Stand-alone version: @api3/airnode-protocol

The contracts that implement the Airnode protocols

This documents the protocol for v0.2. We have also published and documented the pre-alpha version widely. Pre-alpha and v0.2 are very different in implementation and the terminology they use is contradictory. If you are referring to any outside source, make sure that it is not referring to the pre-alpha version, or at least interpret it accordingly.

Instructions

Install the dependencies at the repo root (i.e., airnode/)

yarn run bootstrap
# Move into the protocol package
cd packages/airnode-protocol

Build the contracts

yarn run build:contracts

Test the contracts, get test coverage and gas report

yarn run test
# Outputs to `./coverage`
yarn run test:coverage
# Outputs to `.gas_report`
yarn run test:gas

Introduction

At a high level, there are two Airnode protocols:

  1. Request–response protocol (RRP): When a user calls a typical, synchronous API, they get a response right after. In other words, the requester pulls the data. RRP is to integrate such API calls to smart contracts.
  2. Publish–subscribe protocol (PSP): There is another API pattern typically referred to as pub/sub or webhooks, where the user asks the API to call back with a specified payload when a specified condition is satisfied. In this scheme, the API pushes the data. PSP is to build such functionality out of an arbitrary API and integrate it to smart contracts.

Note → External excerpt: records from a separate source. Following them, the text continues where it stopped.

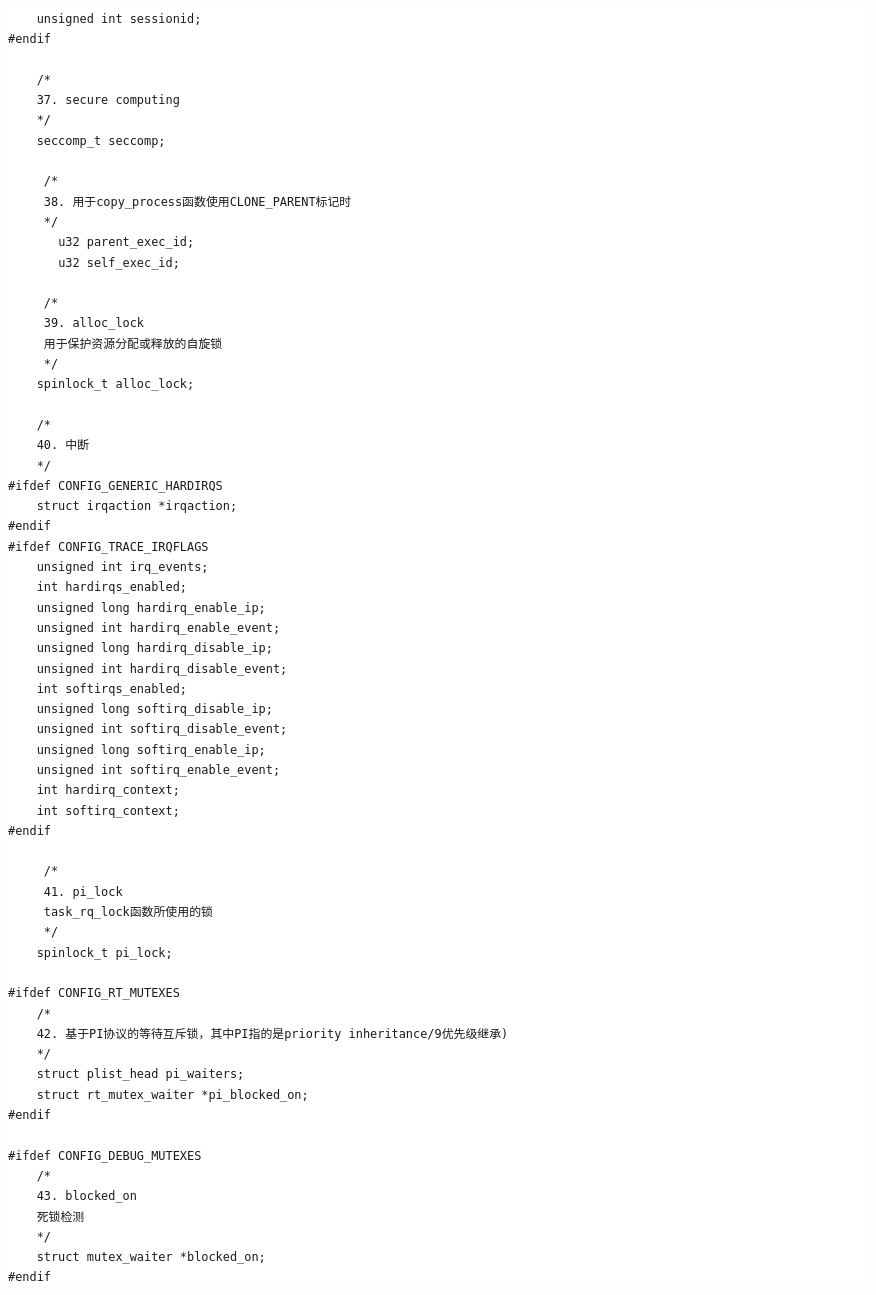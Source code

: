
 ```
    unsigned int sessionid;
#endif

    /*
    37. secure computing 
    */
    seccomp_t seccomp;
     
     /*
     38. 用于copy_process函数使用CLONE_PARENT标记时 
     */
       u32 parent_exec_id;
       u32 self_exec_id;
 
     /*
     39. alloc_lock
     用于保护资源分配或释放的自旋锁 
     */
    spinlock_t alloc_lock;

    /*
    40. 中断 
    */
#ifdef CONFIG_GENERIC_HARDIRQS 
    struct irqaction *irqaction;
#endif
#ifdef CONFIG_TRACE_IRQFLAGS
    unsigned int irq_events;
    int hardirqs_enabled;
    unsigned long hardirq_enable_ip;
    unsigned int hardirq_enable_event;
    unsigned long hardirq_disable_ip;
    unsigned int hardirq_disable_event;
    int softirqs_enabled;
    unsigned long softirq_disable_ip;
    unsigned int softirq_disable_event;
    unsigned long softirq_enable_ip;
    unsigned int softirq_enable_event;
    int hardirq_context;
    int softirq_context;
#endif
     
     /*
     41. pi_lock
     task_rq_lock函数所使用的锁 
     */
    spinlock_t pi_lock;

#ifdef CONFIG_RT_MUTEXES 
    /*
    42. 基于PI协议的等待互斥锁，其中PI指的是priority inheritance/9优先级继承)
    */
    struct plist_head pi_waiters; 
    struct rt_mutex_waiter *pi_blocked_on;
#endif

#ifdef CONFIG_DEBUG_MUTEXES 
    /*
    43. blocked_on
    死锁检测
    */
    struct mutex_waiter *blocked_on;
#endif
```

Currently, only RRP is implemented, and PSP is only designed at a conceptual level. Nevertheless, the package's directory structure is designed in anticipation of the PSP implementation.

The protocols are extended in functionality through authorizers. An authorizer is an on-chain contract that can be called statically to check if a particular request should be responded to, e.g., if its requester is whitelisted. While deploying an Airnode, the operator specifies the addresses of the authorizer contracts they want to use. (These contracts may live on a chain different than the protocol contract, e.g., an Airnode can be configured to refer to a mainnet authorizer for requests received from Rinkeby.) Then, whenever an Airnode receives a request, it will make a static call to its authorizers to determine if it should respond to the request.

The contracts that use the Airnode protocol to make API calls are called requesters. A requester can be a user-facing contract such as a prediction market dapp. Other requesters may build more complex services that use individual Airnode services as components. For example, a dAPI (decentralized API) integrates to multiple Airnodes and is used to give aggregated responses to requests (dAPIs are not yet implemented). Similarly, a beacon server is a proxy in front of Airnodes that allows responses to be reused repeatedly by authorized parties.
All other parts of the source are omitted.